Another way to look at this is that your benefit will be 76 percent higher at age 70, compared with age 62, regardless of the PIA. That is, you will receive a monthly retirement benefit from Social Security that is 76 percent higher every month for the rest of your life if you wait until age 70 to receive it. This happens automatically. All you have to do to get your maximum benefit is wait until you reach age 70. No forms, no calls — just wait.
If you want a better idea of what your benefits might be at different ages, visit the SSA website and look up your Social Security statement, or use some of their calculators.
Income Taxes and Social Security
Some people who collect Social Security retirement benefits must pay income tax on a portion of their benefits. The government will tax a portion of their benefits if their total combined income (combined income = total amount of income, including any taxexempt interest, plus half of one’s Social Security benefits) exceeds Social Security’s set base amount. Keep in mind that your “total income” includes more than just your work income.
The SSA will tax 50 percent of your Social Security benefits if either of the following statements is true:
- Your combined income amount is between $25,000 and $34,000 and you are single.

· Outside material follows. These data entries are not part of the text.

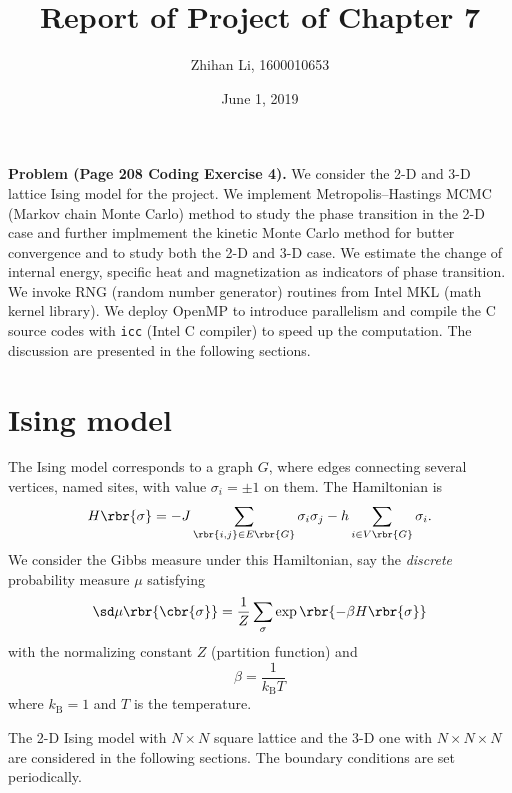 \documentclass[english, nochinese]{pnote}
\title{Report of Project of Chapter 7}
\author{Zhihan Li, 1600010653}
\date{June 1, 2019}
\begin{document}
\maketitle

\textbf{Problem (Page 208 Coding Exercise 4).} We consider the 2-D and 3-D lattice Ising model for the project. We implement Metropolis--Hastings MCMC (Markov chain Monte Carlo) method to study the phase transition in the 2-D case and further implmement the kinetic Monte Carlo method for butter convergence and to study both the 2-D and 3-D case. We estimate the change of internal energy, specific heat and magnetization as indicators of phase transition. We invoke RNG (random number generator) routines from Intel MKL (math kernel library). We deploy OpenMP to introduce parallelism and compile the C source codes with \verb"icc" (Intel C compiler) to speed up the computation. The discussion are presented in the following sections.

\section{Ising model}

The Ising model corresponds to a graph $G$, where edges connecting several vertices, named sites, with value $ \sigma_i = \pm 1 $ on them. The Hamiltonian is
\begin{equation}
H \rbr{\sigma} = - J \sum_{ \rbr{ i, j } \in E \rbr{G} } \sigma_i \sigma_j - h \sum_{ i \in V \rbr{G} } \sigma_i.
\end{equation}
We consider the Gibbs measure under this Hamiltonian, say the \emph{discrete} probability measure $\mu$ satisfying
\begin{equation}
\sd \mu \rbr{\cbr{\sigma}} = \frac{1}{Z} \sum_{\sigma} \exp \rbr{ -\beta H \rbr{\sigma} }
\end{equation}
with the normalizing constant $Z$ (partition function) and
\begin{equation}
\beta = \frac{1}{ k_{\text{B}} T }
\end{equation}
where $ k_{\text{B}} = 1 $ and $T$ is the temperature.

The 2-D Ising model with $ N \times N $ square lattice and the 3-D one with $ N \times N \times N $ are considered in the following sections. The boundary conditions are set periodically.
\end{document}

- Your combined income amount is between $32,000 and $44,000 and you are married.
The SSA will tax 85 percent of your Social Security benefits if either of the following statements is true:
- Your combined income is greater than $34,000 and you are single.

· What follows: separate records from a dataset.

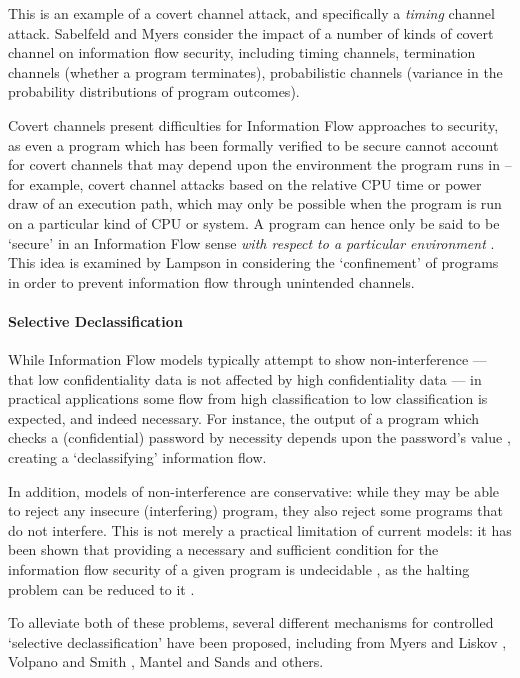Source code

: 	This is an example of a covert channel attack, and specifically a \textit{timing} channel attack. Sabelfeld and Myers \cite{sabelfeld2003if} consider the impact of a number of kinds of covert channel on information flow security, including timing channels, termination channels (whether a program terminates), probabilistic channels (variance in the probability distributions of program outcomes).
	
	Covert channels present difficulties for Information Flow approaches to security, as even a program which has been formally verified to be secure cannot account for covert channels that may depend upon the environment the program runs in -- for example, covert channel attacks based on the relative CPU time or power draw of an execution path, which may only be possible when the program is run on a particular kind of CPU or system. A program can hence only be said to be `secure' in an Information Flow sense \textit{with respect to a particular environment} \cite{sabelfeld2003if}. This idea is examined by Lampson \cite{lampson1973covertchannels} in considering the `confinement' of programs in order to prevent information flow through unintended channels.	
	
	\paragraph{Selective Declassification}
	
	While Information Flow models typically attempt to show non-interference --- that low confidentiality data is not affected by high confidentiality data --- in practical applications some flow from high classification to low classification is expected, and indeed necessary. For instance, the output of a program which checks a (confidential) password by necessity depends upon the password's value \cite{sabelfeld2003if}, creating a `declassifying' information flow.
	
	In addition, models of non-interference are conservative: while they may be able to reject any insecure (interfering) program, they also reject some programs that do not interfere. This is not merely a practical limitation of current models: it has been shown that providing a necessary and sufficient condition for the information flow security of a given program is undecidable \cite{landi1992undecidability}, as the halting problem can be reduced to it \cite{denning1977if}.
	
	To alleviate both of these problems, several different mechanisms for controlled `selective declassification' have been proposed, including from Myers and Liskov \cite{myers1997if}, Volpano and Smith \cite{volpano2000declassification}, Mantel and Sands \cite{mantel2004controlled} and others.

- Your combined income is greater than $44,000 and you are married.
Working After Retirement
To maintain a comfortable lifestyle into retirement, Social Security retirement benefits plus savings and other investments are often not enough. This means that many individuals must keep working for a while, even after claiming an early Social Security retirement benefit. Others keep working just remain active and engaged.
At your full retirement age, there is no limit on the amount of money you can earn and still receive your full Social Security retirement benefit. However, if you decide to begin to receive your benefit early and continue to work, be sure to understand how this extra income might impact your Social Security benefits. Social Security will reduce $1 of benefit for every $2 you earn over a set limit. In 2019, this limit on earned income is $17,640 ($1,470 per month), and this limit will go up each year. This continues until you reach full retirement age.
Reduced, but Maybe Not Lost Forever
The amount of reduced benefits lost due to income earnings that exceed the limits are not necessarily lost forever.
Once you reach your full retirement age, Social Security will automatically recalculate a new retirement benefit amount, taking into account any of the lost benefits due to the earned income rule. This calculation will eventually pay out the lost benefit amount, a little bit each year. It normally takes up to 15 years to fully recoup the lost benefit.